═══ Task material ═══

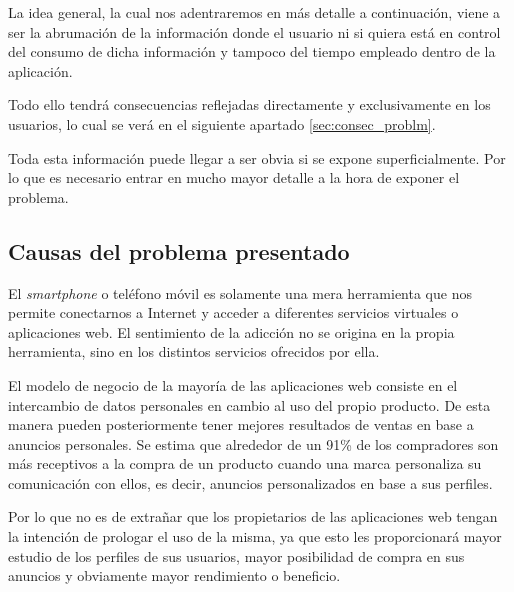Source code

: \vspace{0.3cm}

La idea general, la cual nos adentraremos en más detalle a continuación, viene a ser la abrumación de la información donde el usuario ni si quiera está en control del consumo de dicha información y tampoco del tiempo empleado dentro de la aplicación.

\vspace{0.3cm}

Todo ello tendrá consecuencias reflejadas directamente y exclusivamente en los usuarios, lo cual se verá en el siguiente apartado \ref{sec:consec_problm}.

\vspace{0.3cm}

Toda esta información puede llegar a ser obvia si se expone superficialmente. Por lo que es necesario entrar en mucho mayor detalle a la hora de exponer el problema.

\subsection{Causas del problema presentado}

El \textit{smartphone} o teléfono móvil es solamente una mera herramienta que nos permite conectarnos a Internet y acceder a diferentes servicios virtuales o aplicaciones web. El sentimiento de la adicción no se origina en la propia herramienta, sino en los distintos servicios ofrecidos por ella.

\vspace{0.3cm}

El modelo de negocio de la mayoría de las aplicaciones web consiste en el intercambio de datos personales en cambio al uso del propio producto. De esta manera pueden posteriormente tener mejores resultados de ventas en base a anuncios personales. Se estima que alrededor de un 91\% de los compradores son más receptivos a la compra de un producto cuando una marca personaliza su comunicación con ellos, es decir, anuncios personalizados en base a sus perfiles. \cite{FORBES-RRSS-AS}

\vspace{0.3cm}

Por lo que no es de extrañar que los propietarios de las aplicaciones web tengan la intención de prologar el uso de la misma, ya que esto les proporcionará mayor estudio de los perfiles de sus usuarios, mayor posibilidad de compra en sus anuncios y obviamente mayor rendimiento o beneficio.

═══
═══ Task material ═══

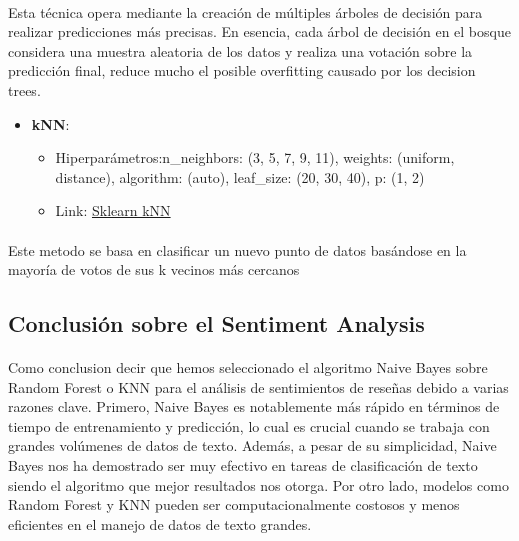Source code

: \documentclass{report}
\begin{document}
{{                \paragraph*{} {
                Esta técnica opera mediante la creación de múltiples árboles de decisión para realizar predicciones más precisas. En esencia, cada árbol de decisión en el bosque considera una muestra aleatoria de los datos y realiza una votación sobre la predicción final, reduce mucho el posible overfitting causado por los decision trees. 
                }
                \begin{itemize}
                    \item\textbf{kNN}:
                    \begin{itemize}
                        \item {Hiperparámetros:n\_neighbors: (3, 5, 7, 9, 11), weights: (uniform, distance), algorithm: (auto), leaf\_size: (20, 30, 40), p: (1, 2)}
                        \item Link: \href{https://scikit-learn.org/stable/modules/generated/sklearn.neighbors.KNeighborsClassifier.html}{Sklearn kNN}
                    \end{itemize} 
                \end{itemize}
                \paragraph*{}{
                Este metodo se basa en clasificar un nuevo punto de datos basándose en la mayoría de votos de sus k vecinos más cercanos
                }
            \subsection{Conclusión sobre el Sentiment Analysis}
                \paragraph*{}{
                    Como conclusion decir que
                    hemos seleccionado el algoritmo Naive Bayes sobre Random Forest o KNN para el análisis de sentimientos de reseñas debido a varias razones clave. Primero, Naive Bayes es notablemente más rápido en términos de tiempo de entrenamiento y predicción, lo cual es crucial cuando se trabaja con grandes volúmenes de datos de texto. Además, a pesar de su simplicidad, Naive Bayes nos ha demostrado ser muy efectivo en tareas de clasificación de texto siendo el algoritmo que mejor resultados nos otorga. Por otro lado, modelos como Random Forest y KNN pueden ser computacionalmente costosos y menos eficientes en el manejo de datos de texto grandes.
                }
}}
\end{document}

═══
═══ Task material ═══

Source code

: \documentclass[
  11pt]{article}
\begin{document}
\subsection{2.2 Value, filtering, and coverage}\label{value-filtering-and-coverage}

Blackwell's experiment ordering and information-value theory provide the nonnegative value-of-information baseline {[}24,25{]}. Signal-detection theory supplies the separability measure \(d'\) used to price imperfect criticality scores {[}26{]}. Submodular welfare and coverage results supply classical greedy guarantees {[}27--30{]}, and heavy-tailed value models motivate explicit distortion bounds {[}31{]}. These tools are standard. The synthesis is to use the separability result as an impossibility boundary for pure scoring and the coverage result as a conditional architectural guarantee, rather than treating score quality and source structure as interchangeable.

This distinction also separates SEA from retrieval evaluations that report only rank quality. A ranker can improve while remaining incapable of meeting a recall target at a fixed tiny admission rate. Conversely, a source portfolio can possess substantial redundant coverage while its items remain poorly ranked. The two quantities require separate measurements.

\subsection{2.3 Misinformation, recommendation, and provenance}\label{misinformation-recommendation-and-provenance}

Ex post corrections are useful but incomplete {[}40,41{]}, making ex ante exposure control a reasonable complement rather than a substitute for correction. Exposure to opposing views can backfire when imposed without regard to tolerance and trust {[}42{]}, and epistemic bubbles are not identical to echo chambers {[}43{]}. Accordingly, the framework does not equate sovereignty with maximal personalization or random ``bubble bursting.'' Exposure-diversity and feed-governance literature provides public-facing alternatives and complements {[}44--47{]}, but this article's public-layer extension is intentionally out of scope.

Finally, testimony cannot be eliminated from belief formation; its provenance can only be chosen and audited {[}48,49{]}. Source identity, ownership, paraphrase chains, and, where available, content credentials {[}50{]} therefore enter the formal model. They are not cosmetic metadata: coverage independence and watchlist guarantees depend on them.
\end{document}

═══

# Problem:
A single number is needed: the count of lines in the records that contain "provenance".

# Result of the exercise:
2